In [1]:
%matplotlib inline
import matplotlib
import numpy as np
from matplotlib import pyplot as plt
from sklearn.cluster import KMeans

Disjoint clusters

generate random data


In [2]:
np.random.seed(1) # random seed for consistency
N = 100
k = 4

cov_mat = np.eye(2)/10

all_samples1 = np.vstack([np.random.multivariate_normal([-1, -1], cov_mat, N),
                          np.random.multivariate_normal([-1, +1], cov_mat, N),
                          np.random.multivariate_normal([+1, -1], cov_mat, N),
                          np.random.multivariate_normal([+1, +1], cov_mat, N)])
cols1 = [0] * N + [1] * N + [2] * N + [3] * N

plot data with original cluster colors


In [3]:
fig = plt.figure(figsize=(5,5))
ax = fig.add_subplot(1,1,1)
ax.scatter(all_samples1[:,0], all_samples1[:,1], s=40, c=cols1, alpha=1, linewidth=0)
plt.show()


Performing K-means with K=4


In [4]:
kmeans_model1 = KMeans(n_clusters=4, random_state=1).fit(all_samples1)
labels1 = kmeans_model1.labels_

Scatter plot of the clustering results


In [5]:
labels1 = kmeans_model1.labels_
fig = plt.figure(figsize=(5,5))
ax = fig.add_subplot(1,1,1)
ax.scatter(all_samples1[:,0], all_samples1[:,1], s=40, c=labels1, alpha=1, linewidth=0)
plt.show()


Example with two concentric rings


In [6]:
np.random.seed(1) # random seed for consistency
N = 200

theta = np.random.uniform(size=(2*N, 1)) * 2 * np.pi
r     = np.vstack([np.random.uniform(low=0.8, high=1.2, size=(N, 1)),
                   np.random.uniform(low=1.8, high=2.2, size=(N, 1))])
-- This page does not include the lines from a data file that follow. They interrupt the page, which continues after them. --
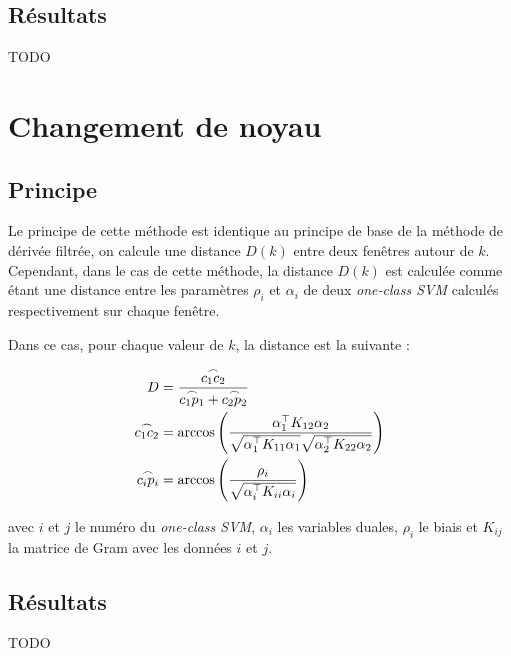 \subsection{Résultats}

TODO

\section{Changement de noyau}

\subsection{Principe}

Le principe de cette méthode est identique au principe de base de la méthode de dérivée filtrée, on calcule une distance $D(k)$ entre deux fenêtres autour de $k$. Cependant, dans le cas de cette méthode, la distance $D(k)$ est calculée comme étant une distance entre les paramètres $\rho_i$ et $\alpha_i$ de deux \textit{one-class SVM} calculés respectivement sur chaque fenêtre.

Dans ce cas, pour chaque valeur de $k$, la distance est la suivante :

\begin{align}
  D &= \frac{\overset{\frown}{c_1 c_2}}{\overset{\frown}{c_1 p_1} + \overset{\frown}{c_2 p_2}} \notag \\
  \overset{\frown}{c_1 c_2} &= \arccos\left(\frac{
  	\alpha_1^\top K_{12} \alpha_2
  	}{
  	\sqrt{\alpha_1^\top K_{11} \alpha_1} \sqrt{\alpha_2^\top K_{22} \alpha_2}
  	} \right) \notag \\
  \overset{\frown}{c_i p_i} &= \arccos\left( \frac{\rho_i}{\sqrt{\alpha_i^\top K_{ii} \alpha_i}}  \right) \notag
\end{align}

avec $i$ et $j$ le numéro du \textit{one-class SVM}, $\alpha_i$ les variables duales, $\rho_i$ le biais et $K_{ij}$ la matrice de Gram avec les données $i$ et $j$.

\subsection{Résultats}

TODO

\nocite{Loosli05}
x = np.multiply(r, np.cos(theta))
y = np.multiply(r, np.sin(theta))

all_samples2 = np.hstack([x, y])
cols2 = np.array([(1.0, 0.2, 0.2)]*N + [(0.5, 0.5, 1)]*N)

In [7]:
fig = plt.figure(figsize=(5,5))
ax = fig.add_subplot(1,1,1)
ax.scatter(all_samples2[:,0], all_samples2[:,1], s=40, c=cols2, alpha=1, linewidth=0)
plt.show()


performing K-means with K=2


In [8]:
kmeans_model2 = KMeans(n_clusters=2, random_state=1).fit(all_samples2)
labels2 = kmeans_model2.labels_

Scatter plot of the clustering results


In [9]:
fig = plt.figure(figsize=(5,5))
ax = fig.add_subplot(1,1,1)
ax.scatter(all_samples2[:,0], all_samples2[:,1], s=40, c=labels2, alpha=1, linewidth=0)
plt.show()